During demonstrations and counter-demonstrations in Charlottesville, Va., Saturday (Aug. 12), the driver of a car plowed into a crowd of people, killing at least one and injuring more than a dozen. In the aftermath of this event, this is the speech the President of the United States needs to deliver Sunday morning.
Good morning, fellow Americans.
Our hearts go out today to the victims of yesterday’s violence in Charlottesville, Virginia, and their loved ones. This was, plain and simple, domestic terrorism, and justice will come to the terrorists who spilled the blood of American people today.
It is ironic that this act of terrorism took place in Charlottesville, the hometown of the man who firmly established that this nation was founded on the principle that all men are created equal … who helped start a revolution against the kind of oppression that feels one man, one race, one creed is superior to another … that quashes free expression of ideas.
One of the core values of this nation is that we are free to our beliefs and we are free to express them – no matter how popular or unpopular, how loved or loathsome those beliefs may be – as long as that expression does not infringe upon the inalienable rights of others.
The violence in Virginia began as demonstrations of diametrically opposed beliefs and ideals. Both sides have the right to peaceably assemble, to express those ideals. Efforts by either side, or by any government agent, to suppress that expression is wrong.
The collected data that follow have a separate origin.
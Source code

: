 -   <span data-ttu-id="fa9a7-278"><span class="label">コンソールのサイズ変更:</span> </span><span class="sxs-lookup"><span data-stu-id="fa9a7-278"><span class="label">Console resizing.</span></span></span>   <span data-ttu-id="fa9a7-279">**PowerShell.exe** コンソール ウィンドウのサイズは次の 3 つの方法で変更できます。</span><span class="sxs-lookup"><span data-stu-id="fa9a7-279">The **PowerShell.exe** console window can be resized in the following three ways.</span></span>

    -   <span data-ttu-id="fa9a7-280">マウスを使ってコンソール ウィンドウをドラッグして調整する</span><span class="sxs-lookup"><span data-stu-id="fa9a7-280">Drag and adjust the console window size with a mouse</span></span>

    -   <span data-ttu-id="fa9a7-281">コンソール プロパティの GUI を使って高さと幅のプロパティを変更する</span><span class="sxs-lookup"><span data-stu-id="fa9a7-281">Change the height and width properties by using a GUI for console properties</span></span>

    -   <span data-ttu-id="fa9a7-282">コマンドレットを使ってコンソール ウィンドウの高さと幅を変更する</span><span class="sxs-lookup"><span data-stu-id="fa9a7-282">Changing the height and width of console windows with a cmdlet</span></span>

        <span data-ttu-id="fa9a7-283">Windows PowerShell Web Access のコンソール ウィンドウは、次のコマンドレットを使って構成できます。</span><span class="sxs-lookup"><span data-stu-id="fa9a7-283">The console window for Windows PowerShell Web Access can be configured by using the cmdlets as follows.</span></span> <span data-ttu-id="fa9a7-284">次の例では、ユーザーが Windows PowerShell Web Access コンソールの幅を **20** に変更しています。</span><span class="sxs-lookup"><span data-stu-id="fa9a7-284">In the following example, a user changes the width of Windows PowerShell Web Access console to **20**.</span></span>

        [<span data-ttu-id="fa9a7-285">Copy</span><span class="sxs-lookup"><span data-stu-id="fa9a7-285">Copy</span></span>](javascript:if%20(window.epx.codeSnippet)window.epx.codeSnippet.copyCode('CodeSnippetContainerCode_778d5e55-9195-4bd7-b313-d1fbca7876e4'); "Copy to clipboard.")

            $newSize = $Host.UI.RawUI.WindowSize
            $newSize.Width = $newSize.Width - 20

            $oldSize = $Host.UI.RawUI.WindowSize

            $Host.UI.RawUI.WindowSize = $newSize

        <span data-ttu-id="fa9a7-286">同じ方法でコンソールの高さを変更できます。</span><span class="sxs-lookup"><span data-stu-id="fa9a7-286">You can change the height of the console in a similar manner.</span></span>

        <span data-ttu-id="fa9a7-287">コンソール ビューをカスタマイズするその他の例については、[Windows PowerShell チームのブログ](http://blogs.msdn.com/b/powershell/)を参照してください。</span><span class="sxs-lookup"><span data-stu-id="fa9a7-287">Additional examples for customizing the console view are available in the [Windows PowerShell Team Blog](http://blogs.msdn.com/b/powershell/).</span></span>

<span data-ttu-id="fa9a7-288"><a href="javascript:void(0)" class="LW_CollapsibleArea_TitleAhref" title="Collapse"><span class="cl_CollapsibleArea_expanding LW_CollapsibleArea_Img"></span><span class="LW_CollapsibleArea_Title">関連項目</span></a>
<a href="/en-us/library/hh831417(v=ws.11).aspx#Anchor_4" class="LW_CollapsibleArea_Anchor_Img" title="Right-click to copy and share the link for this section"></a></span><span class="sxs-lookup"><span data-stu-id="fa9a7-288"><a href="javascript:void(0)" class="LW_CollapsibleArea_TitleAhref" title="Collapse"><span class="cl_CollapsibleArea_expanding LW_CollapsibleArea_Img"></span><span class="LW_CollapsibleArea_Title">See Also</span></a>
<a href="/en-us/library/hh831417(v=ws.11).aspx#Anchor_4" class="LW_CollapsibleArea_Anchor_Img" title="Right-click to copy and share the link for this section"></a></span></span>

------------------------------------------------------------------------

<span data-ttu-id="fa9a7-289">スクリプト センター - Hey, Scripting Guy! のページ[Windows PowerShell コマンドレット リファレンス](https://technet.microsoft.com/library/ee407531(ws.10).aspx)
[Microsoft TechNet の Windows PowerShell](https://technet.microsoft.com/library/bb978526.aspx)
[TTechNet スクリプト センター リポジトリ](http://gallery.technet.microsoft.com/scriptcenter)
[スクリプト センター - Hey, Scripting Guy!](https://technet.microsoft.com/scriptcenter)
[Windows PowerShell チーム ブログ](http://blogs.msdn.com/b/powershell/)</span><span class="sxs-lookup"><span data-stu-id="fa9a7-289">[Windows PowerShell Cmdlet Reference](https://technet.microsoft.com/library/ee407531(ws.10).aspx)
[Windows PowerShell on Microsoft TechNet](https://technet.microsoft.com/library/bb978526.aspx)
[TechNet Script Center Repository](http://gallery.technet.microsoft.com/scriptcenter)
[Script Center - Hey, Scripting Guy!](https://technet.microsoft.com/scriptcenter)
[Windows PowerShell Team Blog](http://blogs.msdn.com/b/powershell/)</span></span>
But let me be very clear about this: While neo-Nazis and white supremacists have the right to peaceably assemble, to express themselves, to believe what they believe … what they believe is the antithesis of the core values that founded this country.
The idea that one race is superior to another is directly opposed to core American values – to the idea that all men are created equal. It may be your right to believe they are not, but you cannot be a white supremacist and be a patriotic American; the two are mutually exclusive. And while you have the right to express those beliefs, the first amendment does not protect you from the being ignored, disdained or ostracized for them. It only protects you from being arrested for them.
Nazism represents the darkest, most evil part of humankind. It is the opposite of everything Americans stand for. Again, it might be your right to be one, but you cannot be a neo-Nazi and be a patriotic American; these are also mutually exclusive. And while you have the right to express your beliefs in the ideology responsible for the deaths of millions of people, do not be surprised if good Americans rightfully condemn you for them. Again, the first amendment only protects you from being arrested for them.
I know that many have seen my positions on immigration and “America First” as a sign that this administration is sympathetic to white supremacy and neo-Nazism. That would be a mistake. We are not, and we strongly condemn any belief, much less any action based on the idea, that any person is “inferior” because of race, religion, ethnicity or political persuasion.
Bigotry against and hatred of any fellow American – of any race, of any religion, of any gender — has no place in the Trump administration, and no place in an America that believes itself to be “first” among nations.
Our nation was founded on an idea: that all people are created equal. It was founded as a haven for those who shared that belief … as a sanctuary for people – regardless of their faith, their skin color, their national origin – who wanted to be free from the tyranny of ethnic, political or religious prejudice. That value isn’t going to change under my watch. And if you don’t agree with it, then maybe you’re the one who doesn’t belong in the United States of America.